(Saved data entries)
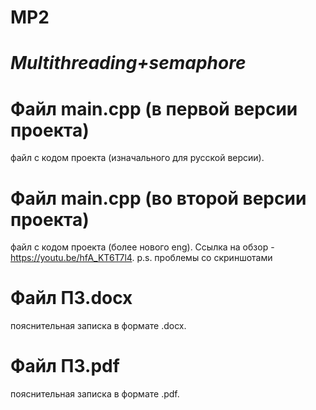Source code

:# MP2
# _Multithreading+semaphore_
# Файл main.cpp (в первой версии проекта)
файл с кодом проекта (изначального для русской версии).
# Файл main.cpp (во второй версии проекта)
файл с кодом проекта (более нового eng). Ссылка на обзор - https://youtu.be/hfA_KT6T7l4.
p.s. проблемы со скриншотами
# Файл ПЗ.docx
пояснительная записка в формате .docx.
# Файл ПЗ.pdf
пояснительная записка в формате .pdf.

HOW TO COMPLETE THIS TASK ->
Write out again only the lines from the one with "p.s. проблемы со скриншотами" through the last line of the records above. Keep every word as it stands.

FINISHED EXERCISE ->
p.s. проблемы со скриншотами
# Файл ПЗ.docx
пояснительная записка в формате .docx.
# Файл ПЗ.pdf
пояснительная записка в формате .pdf.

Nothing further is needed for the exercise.